Source data
┏━━
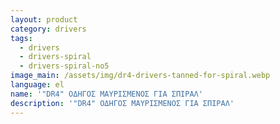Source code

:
 ```yaml
---
layout: product
category: drivers
tags:
  - drivers
  - drivers-spiral
  - drivers-spiral-no5
image_main: /assets/img/dr4-drivers-tanned-for-spiral.webp
language: el
name: '"DR4" ΟΔΗΓΟΣ ΜΑΥΡΙΣΜΕΝΟΣ ΓΙΑ ΣΠΙΡΑΛ'
description: '"DR4" ΟΔΗΓΟΣ ΜΑΥΡΙΣΜΕΝΟΣ ΓΙΑ ΣΠΙΡΑΛ'
---
```

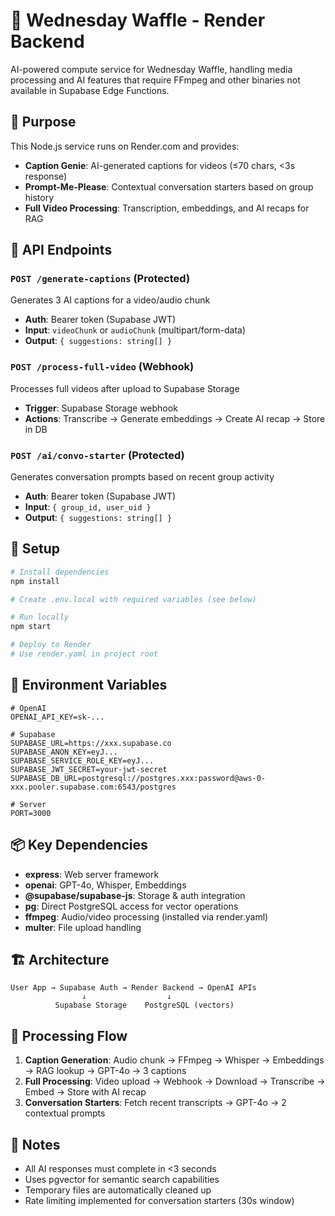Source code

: # 🧇 Wednesday Waffle - Render Backend

AI-powered compute service for Wednesday Waffle, handling media processing and AI features that require FFmpeg and other binaries not available in Supabase Edge Functions.

## 🎯 Purpose

This Node.js service runs on Render.com and provides:
- **Caption Genie**: AI-generated captions for videos (≤70 chars, <3s response)
- **Prompt-Me-Please**: Contextual conversation starters based on group history
- **Full Video Processing**: Transcription, embeddings, and AI recaps for RAG

## 🔌 API Endpoints

### `POST /generate-captions` (Protected)
Generates 3 AI captions for a video/audio chunk
- **Auth**: Bearer token (Supabase JWT)
- **Input**: `videoChunk` or `audioChunk` (multipart/form-data)
- **Output**: `{ suggestions: string[] }`

### `POST /process-full-video` (Webhook)
Processes full videos after upload to Supabase Storage
- **Trigger**: Supabase Storage webhook
- **Actions**: Transcribe → Generate embeddings → Create AI recap → Store in DB

### `POST /ai/convo-starter` (Protected)
Generates conversation prompts based on recent group activity
- **Auth**: Bearer token (Supabase JWT)
- **Input**: `{ group_id, user_uid }`
- **Output**: `{ suggestions: string[] }`

## 🚀 Setup

```bash
# Install dependencies
npm install

# Create .env.local with required variables (see below)

# Run locally
npm start

# Deploy to Render
# Use render.yaml in project root
```

## 🔐 Environment Variables

```env
# OpenAI
OPENAI_API_KEY=sk-...

# Supabase
SUPABASE_URL=https://xxx.supabase.co
SUPABASE_ANON_KEY=eyJ...
SUPABASE_SERVICE_ROLE_KEY=eyJ...
SUPABASE_JWT_SECRET=your-jwt-secret
SUPABASE_DB_URL=postgresql://postgres.xxx:password@aws-0-xxx.pooler.supabase.com:6543/postgres

# Server
PORT=3000
```

## 📦 Key Dependencies

- **express**: Web server framework
- **openai**: GPT-4o, Whisper, Embeddings
- **@supabase/supabase-js**: Storage & auth integration
- **pg**: Direct PostgreSQL access for vector operations
- **ffmpeg**: Audio/video processing (installed via render.yaml)
- **multer**: File upload handling

## 🏗 Architecture

```
User App → Supabase Auth → Render Backend → OpenAI APIs
                ↓                  ↓
          Supabase Storage    PostgreSQL (vectors)
```

## 🔄 Processing Flow

1. **Caption Generation**: Audio chunk → FFmpeg → Whisper → Embeddings → RAG lookup → GPT-4o → 3 captions
2. **Full Processing**: Video upload → Webhook → Download → Transcribe → Embed → Store with AI recap
3. **Conversation Starters**: Fetch recent transcripts → GPT-4o → 2 contextual prompts

## 📝 Notes

- All AI responses must complete in <3 seconds
- Uses pgvector for semantic search capabilities
- Temporary files are automatically cleaned up
- Rate limiting implemented for conversation starters (30s window)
┗━━
- Problem requirements: In your copy, restate the data above word for word but leave out any picture.

- Solution to the problem:
Source code

:
 ```yaml
---
layout: product
category: drivers
tags:
  - drivers
  - drivers-spiral
  - drivers-spiral-no5
image_main: /assets/img/dr4-drivers-tanned-for-spiral.webp
language: el
name: '"DR4" ΟΔΗΓΟΣ ΜΑΥΡΙΣΜΕΝΟΣ ΓΙΑ ΣΠΙΡΑΛ'
description: '"DR4" ΟΔΗΓΟΣ ΜΑΥΡΙΣΜΕΝΟΣ ΓΙΑ ΣΠΙΡΑΛ'
---
```

Source code

: # 🧇 Wednesday Waffle - Render Backend

AI-powered compute service for Wednesday Waffle, handling media processing and AI features that require FFmpeg and other binaries not available in Supabase Edge Functions.

## 🎯 Purpose

This Node.js service runs on Render.com and provides:
- **Caption Genie**: AI-generated captions for videos (≤70 chars, <3s response)
- **Prompt-Me-Please**: Contextual conversation starters based on group history
- **Full Video Processing**: Transcription, embeddings, and AI recaps for RAG

## 🔌 API Endpoints

### `POST /generate-captions` (Protected)
Generates 3 AI captions for a video/audio chunk
- **Auth**: Bearer token (Supabase JWT)
- **Input**: `videoChunk` or `audioChunk` (multipart/form-data)
- **Output**: `{ suggestions: string[] }`

### `POST /process-full-video` (Webhook)
Processes full videos after upload to Supabase Storage
- **Trigger**: Supabase Storage webhook
- **Actions**: Transcribe → Generate embeddings → Create AI recap → Store in DB

### `POST /ai/convo-starter` (Protected)
Generates conversation prompts based on recent group activity
- **Auth**: Bearer token (Supabase JWT)
- **Input**: `{ group_id, user_uid }`
- **Output**: `{ suggestions: string[] }`

## 🚀 Setup

```bash
# Install dependencies
npm install

# Create .env.local with required variables (see below)

# Run locally
npm start

# Deploy to Render
# Use render.yaml in project root
```

## 🔐 Environment Variables

```env
# OpenAI
OPENAI_API_KEY=sk-...

# Supabase
SUPABASE_URL=https://xxx.supabase.co
SUPABASE_ANON_KEY=eyJ...
SUPABASE_SERVICE_ROLE_KEY=eyJ...
SUPABASE_JWT_SECRET=your-jwt-secret
SUPABASE_DB_URL=postgresql://postgres.xxx:password@aws-0-xxx.pooler.supabase.com:6543/postgres

# Server
PORT=3000
```

## 📦 Key Dependencies

- **express**: Web server framework
- **openai**: GPT-4o, Whisper, Embeddings
- **@supabase/supabase-js**: Storage & auth integration
- **pg**: Direct PostgreSQL access for vector operations
- **ffmpeg**: Audio/video processing (installed via render.yaml)
- **multer**: File upload handling

## 🏗 Architecture

```
User App → Supabase Auth → Render Backend → OpenAI APIs
                ↓                  ↓
          Supabase Storage    PostgreSQL (vectors)
```

## 🔄 Processing Flow

1. **Caption Generation**: Audio chunk → FFmpeg → Whisper → Embeddings → RAG lookup → GPT-4o → 3 captions
2. **Full Processing**: Video upload → Webhook → Download → Transcribe → Embed → Store with AI recap
3. **Conversation Starters**: Fetch recent transcripts → GPT-4o → 2 contextual prompts

## 📝 Notes

- All AI responses must complete in <3 seconds
- Uses pgvector for semantic search capabilities
- Temporary files are automatically cleaned up
- Rate limiting implemented for conversation starters (30s window)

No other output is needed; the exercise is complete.